[ENTRIES SUPPLIED]
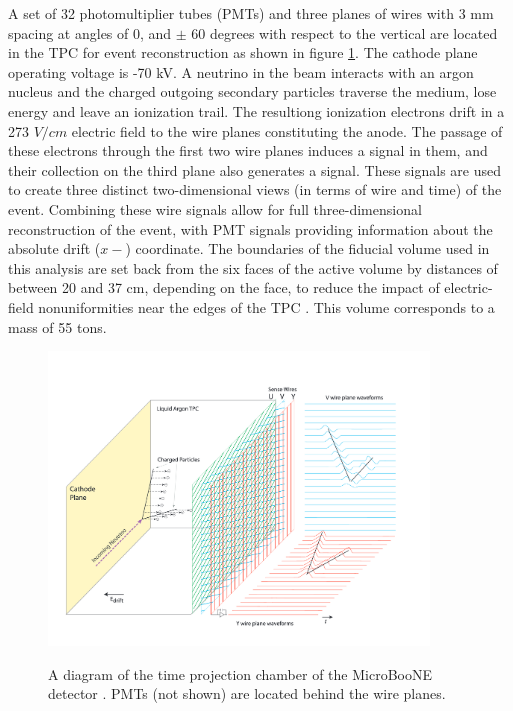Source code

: \documentclass[a4paper,11pt]{article}
\begin{document}
A set of 32 photomultiplier tubes (PMTs) and three planes of wires with 3 mm spacing at angles of 0, and $\pm$ 60 degrees with respect to the vertical are located in the TPC for event reconstruction as shown in figure \ref{detector_fig}. The cathode plane operating voltage is -70 kV. A neutrino in the beam interacts with an argon nucleus and the charged outgoing secondary particles traverse the medium, lose energy and leave an ionization trail. The resultiong ionization electrons drift in a 273 $V/cm$ electric field to the wire planes constituting the anode. The passage of these electrons through the first two wire planes induces a signal in them, and their collection on the third plane also generates a signal. These signals are used to create three distinct two-dimensional views (in terms of wire and time) of the event. Combining these wire signals allow for full three-dimensional reconstruction of the event, with PMT signals providing information about the absolute drift ($x-$) coordinate. The boundaries of the fiducial volume used in this analysis are set back from the six faces of the active volume by distances of between 20 and 37 cm, depending on the face, to reduce the impact of electric-field nonuniformities near the edges of the TPC \cite{SCE_publicnote}. This volume corresponds to a mass of 55 tons.\\

\begin{figure}[ht!]
\centering
	\includegraphics[width=0.9\textwidth]{Figures/static_figs/detector2.png} \\
\caption{A diagram of the time projection chamber of the MicroBooNE detector \cite{ub_detectorpaper}. PMTs (not shown) are located behind the wire planes.}\label{detector_fig}
\end{figure}
\end{document}

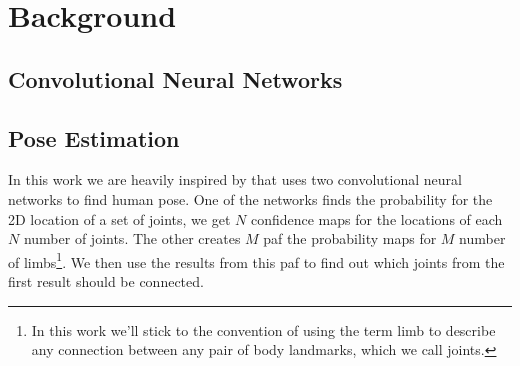 \chapter{Background}

\section{Convolutional Neural Networks}



\section{Pose Estimation}
In this work we are heavily inspired by \cite{cao2017realtime} that uses two convolutional neural networks to find human pose. One of the networks finds the probability for the 2D location of a set of joints, we get $N$ confidence maps for the locations of each $N$ number of joints. The other creates $M$ \gls{paf} the probability maps for $M$ number of limbs\footnote{In this work we'll stick to the convention of using the term limb to describe any connection between any pair of body landmarks, which we call joints.}. We then use the results from this \gls{paf} to find out which joints from the first result should be connected.
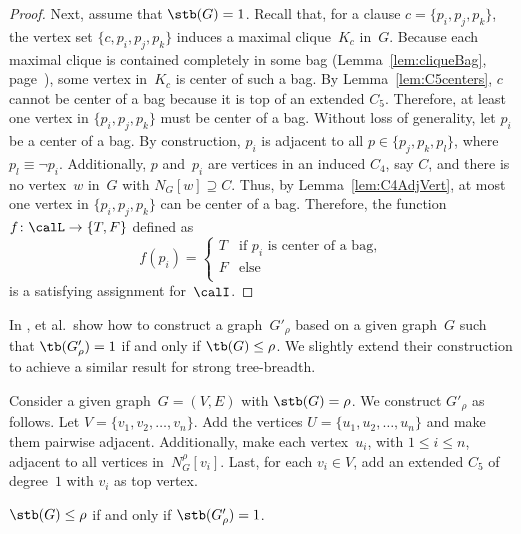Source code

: \begin{proof}
Next, assume that $\stb(G) = 1$.
Recall that, for a clause $c = \{ p_i, p_j, p_k \}$, the vertex set $\{ c, p_i, p_j, p_k \}$ induces a maximal clique~$K_c$ in~$G$.
Because each maximal clique is contained completely in some bag (Lemma~\ref{lem:cliqueBag}, page~\pageref{lem:cliqueBag}), some vertex in~$K_c$ is center of such a bag.
By Lemma~\ref{lem:C5centers}, $c$ cannot be center of a bag because it is top of an extended $C_5$.
Therefore, at least one vertex in $\{ p_i, p_j, p_k \}$ must be center of a bag.
Without loss of generality, let $p_i$ be a center of a bag.
By construction, $p_i$ is adjacent to all $p \in \{ p_j, p_k, p_l \}$, where $p_l \equiv \neg p_i$.
Additionally, $p$ and~$p_i$ are vertices in an induced $C_4$, say $C$, and there is no vertex~$w$ in~$G$ with $N_G[w] \supseteq C$.
Thus, by Lemma~\ref{lem:C4AdjVert}, at most one vertex in $\{ p_i, p_j, p_k \}$ can be center of a bag.
Therefore, the function $f \colon \calL \rightarrow \{ T, F \}$ defined as
\[
    f(p_i) =
        \begin{cases}
            T & \text{if $p_i$ is center of a bag,} \\
            F & \text{else} \\
        \end{cases}
\]
is a satisfying assignment for~$\calI$.
\end{proof}

In \cite{DucoLegaNiss2016},  et al.\ show how to construct a graph~$G'_\rho$ based on a given graph~$G$ such that $\tb(G'_\rho) = 1$ if and only if $\tb(G) \leq \rho$.
We slightly extend their construction to achieve a similar result for strong tree-breadth.

Consider a given graph~$G = (V, E)$ with $\stb(G) = \rho$.
We construct $G'_\rho$ as follows.
Let $V = \{ v_1, v_2, \ldots, v_n \}$.
Add the vertices $U = \{ u_1, u_2, \ldots, u_n \}$ and make them pairwise adjacent.
Additionally, make each vertex~$u_i$, with $1 \leq i \leq n$, adjacent to all vertices in~$N_G^\rho[v_i]$.
Last, for each $v_i \in V$, add an extended $C_5$ of degree~$1$ with $v_i$ as top vertex.

\begin{lemma}
    \label{lem:Gprime}
\( \stb(G) \leq \rho \) if and only if \( \stb(G'_\rho) = 1 \).
\end{lemma}


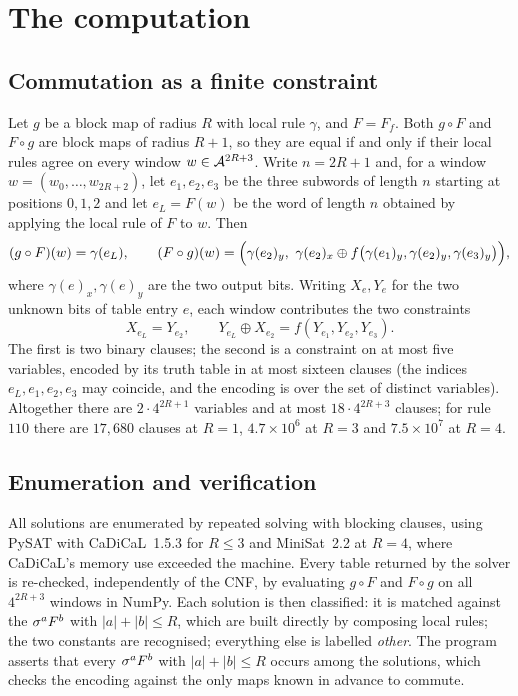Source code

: \section{The computation}\label{sec:method}

\subsection{Commutation as a finite constraint}
Let $g$ be a block map of radius $R$ with local rule $\gamma$, and $F=F_f$. Both $g\circ F$ and $F\circ g$ are block maps of radius $R+1$, so they are equal if and only if their local rules agree on every window $w\in\A^{2R+3}$. Write $n=2R+1$ and, for a window $w=(w_0,\dots,w_{2R+2})$, let $e_1,e_2,e_3$ be the three subwords of length $n$ starting at positions $0,1,2$ and let $e_L=F(w)$ be the word of length $n$ obtained by applying the local rule of $F$ to $w$. Then
\[
(g\circ F)(w)=\gamma(e_L),\qquad (F\circ g)(w)=\Bigl(\gamma(e_2)_y,\ \gamma(e_2)_x\oplus f\bigl(\gamma(e_1)_y,\gamma(e_2)_y,\gamma(e_3)_y\bigr)\Bigr),
\]
where $\gamma(e)_x,\gamma(e)_y$ are the two output bits. Writing $X_e,Y_e$ for the two unknown bits of table entry $e$, each window contributes the two constraints
\begin{equation}\label{eq:constraints}
X_{e_L}=Y_{e_2},\qquad Y_{e_L}\oplus X_{e_2}=f(Y_{e_1},Y_{e_2},Y_{e_3}).
\end{equation}
The first is two binary clauses; the second is a constraint on at most five variables, encoded by its truth table in at most sixteen clauses (the indices $e_L,e_1,e_2,e_3$ may coincide, and the encoding is over the set of distinct variables). Altogether there are $2\cdot4^{2R+1}$ variables and at most $18\cdot4^{2R+3}$ clauses; for rule $110$ there are $17{,}680$ clauses at $R=1$, $4.7\times10^6$ at $R=3$ and $7.5\times10^7$ at $R=4$.

\subsection{Enumeration and verification}
All solutions are enumerated by repeated solving with blocking clauses, using PySAT \cite{PySAT} with CaDiCaL~1.5.3 \cite{CaDiCaL} for $R\le3$ and MiniSat~2.2 \cite{MiniSat} at $R=4$, where CaDiCaL's memory use exceeded the machine. Every table returned by the solver is re-checked, independently of the CNF, by evaluating $g\circ F$ and $F\circ g$ on all $4^{2R+3}$ windows in NumPy. Each solution is then classified: it is matched against the $\sh^aF^b$ with $|a|+|b|\le R$, which are built directly by composing local rules; the two constants are recognised; everything else is labelled \emph{other}. The program asserts that every $\sh^aF^b$ with $|a|+|b|\le R$ occurs among the solutions, which checks the encoding against the only maps known in advance to commute.

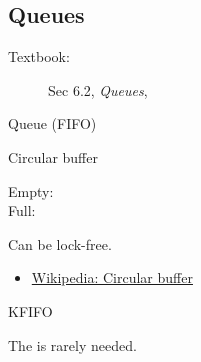 \subsection{Queues}
\label{sec:queues}
\begin{description}
\item[Textbook:] Sec 6.2, \emph{Queues}, \cite{love2010linux}
\end{description}
\begin{frame}{Queue (FIFO)}
  \begin{block}{Circular buffer}
    \begin{center}
       
    \end{center}
    \begin{description}
    \item[Empty:] 
    \item[Full:] 
    \end{description}
  \end{block}
  Can be lock-free.
\end{frame}

\begin{itemize}
\item \href{http://en.wikipedia.org/wiki/Circular_buffer}{Wikipedia: Circular buffer}
\end{itemize}

\begin{frame}{KFIFO}
  \begin{block}{}
    \begin{center}
    \end{center}
  \end{block}
  The  is rarely needed.
\end{frame}

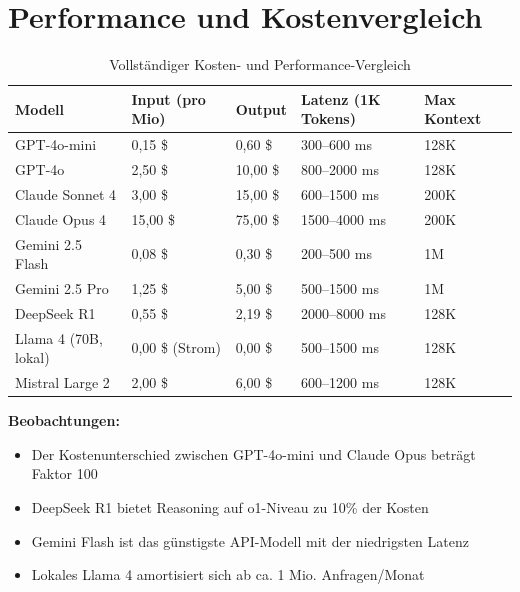 \section{Performance und Kostenvergleich}

\begin{table}[H]
\centering
\begin{tabularx}{\linewidth}{lXXXX}
\toprule
\textbf{Modell} & \textbf{Input (pro Mio)} & \textbf{Output} & \textbf{Latenz (1K Tokens)} & \textbf{Max Kontext} \\
\midrule
GPT-4o-mini & 0,15 \$ & 0,60 \$ & 300--600 ms & 128K \\
GPT-4o & 2,50 \$ & 10,00 \$ & 800--2000 ms & 128K \\
Claude Sonnet 4 & 3,00 \$ & 15,00 \$ & 600--1500 ms & 200K \\
Claude Opus 4 & 15,00 \$ & 75,00 \$ & 1500--4000 ms & 200K \\
Gemini 2.5 Flash & 0,08 \$ & 0,30 \$ & 200--500 ms & 1M \\
Gemini 2.5 Pro & 1,25 \$ & 5,00 \$ & 500--1500 ms & 1M \\
DeepSeek R1 & 0,55 \$ & 2,19 \$ & 2000--8000 ms & 128K \\
Llama 4 (70B, lokal) & 0,00 \$ (Strom) & 0,00 \$ & 500--1500 ms & 128K \\
Mistral Large 2 & 2,00 \$ & 6,00 \$ & 600--1200 ms & 128K \\
\bottomrule
\end{tabularx}
\caption{Vollständiger Kosten- und Performance-Vergleich}
\label{tab:vollvergleich}
\end{table}

\textbf{Beobachtungen:}
\begin{itemize}[leftmargin=*]
    \item Der Kostenunterschied zwischen GPT-4o-mini und Claude Opus beträgt Faktor 100
    \item DeepSeek R1 bietet Reasoning auf o1-Niveau zu 10\% der Kosten
    \item Gemini Flash ist das günstigste API-Modell mit der niedrigsten Latenz
    \item Lokales Llama 4 amortisiert sich ab ca. 1 Mio. Anfragen/Monat
\end{itemize}

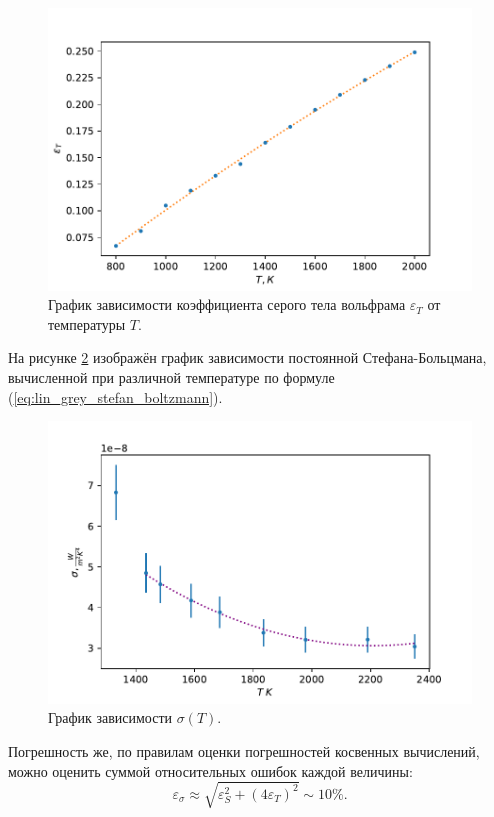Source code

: \documentclass[10pt,a4paper]{article}
\begin{document}
\begin{multicols}{2}
	\begin{figure}[H]
		\includegraphics[width=1\textwidth]{gen/fig-epsilon.pdf}
		\caption{График зависимости коэффициента серого тела вольфрама $\varepsilon_T$ от температуры $T$.}
		\label{fig:epsilon_T}
	\end{figure}	 
	
	На рисунке \ref{fig:sigma} изображён график зависимости постоянной Стефана-Больцмана, вычисленной при различной температуре по формуле (\ref{eq:lin_grey_stefan_boltzmann}).
	
	
	\begin{figure}[H]
		\includegraphics[width=1\textwidth]{gen/fig-sigma.pdf}
		\caption{График зависимости $\sigma(T)$.}
		\label{fig:sigma}
	\end{figure}	 
	
	Погрешность же, по правилам оценки погрешностей косвенных вычислений, можно оценить суммой относительных ошибок каждой величины:
	$$\varepsilon_\sigma \approx \sqrt{\varepsilon_S^2 + (4\varepsilon_T)^2} \sim 10 \%. $$\\


\end{multicols}
\end{document}
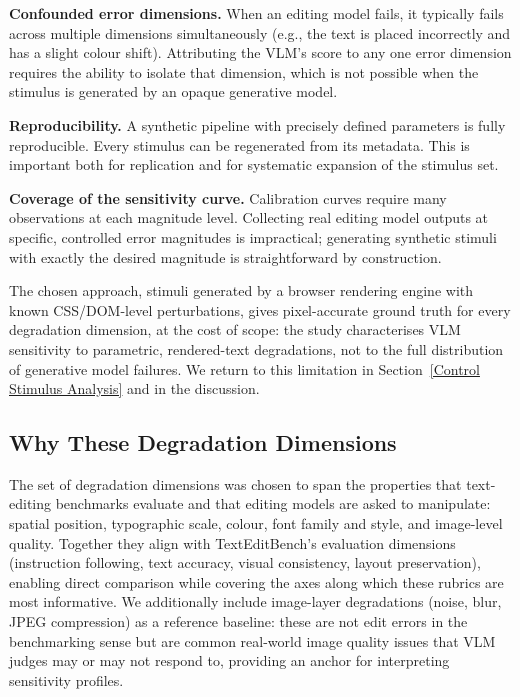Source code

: \textbf{Confounded error dimensions.} When an editing model fails, it typically fails across multiple dimensions simultaneously (e.g., the text is placed incorrectly and has a slight colour shift). Attributing the VLM's score to any one error dimension requires the ability to isolate that dimension, which is not possible when the stimulus is generated by an opaque generative model.

\textbf{Reproducibility.} A synthetic pipeline with precisely defined parameters is fully reproducible. Every stimulus can be regenerated from its metadata. This is important both for replication and for systematic expansion of the stimulus set.

\textbf{Coverage of the sensitivity curve.} Calibration curves require many observations at each magnitude level. Collecting real editing model outputs at specific, controlled error magnitudes is impractical; generating synthetic stimuli with exactly the desired magnitude is straightforward by construction.

The chosen approach, stimuli generated by a browser rendering engine with known CSS/DOM-level perturbations, gives pixel-accurate ground truth for every degradation dimension, at the cost of scope: the study characterises VLM sensitivity to parametric, rendered-text degradations, not to the full distribution of generative model failures. We return to this limitation in Section~\ref{Control Stimulus Analysis} and in the discussion.

\subsection{Why These Degradation Dimensions}

The set of degradation dimensions was chosen to span the properties that text-editing benchmarks evaluate and that editing models are asked to manipulate: spatial position, typographic scale, colour, font family and style, and image-level quality. Together they align with TextEditBench's evaluation dimensions (instruction following, text accuracy, visual consistency, layout preservation), enabling direct comparison while covering the axes along which these rubrics are most informative. We additionally include image-layer degradations (noise, blur, JPEG compression) as a reference baseline: these are not edit errors in the benchmarking sense but are common real-world image quality issues that VLM judges may or may not respond to, providing an anchor for interpreting sensitivity profiles.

[TASK DESCRIPTION]
Show each line of the material where the word "oplus" occurs.

[SOLUTION TO THIS TASK]
(g\circ F)(w)=\gamma(e_L),\qquad (F\circ g)(w)=\Bigl(\gamma(e_2)_y,\ \gamma(e_2)_x\oplus f\bigl(\gamma(e_1)_y,\gamma(e_2)_y,\gamma(e_3)_y\bigr)\Bigr),
X_{e_L}=Y_{e_2},\qquad Y_{e_L}\oplus X_{e_2}=f(Y_{e_1},Y_{e_2},Y_{e_3}).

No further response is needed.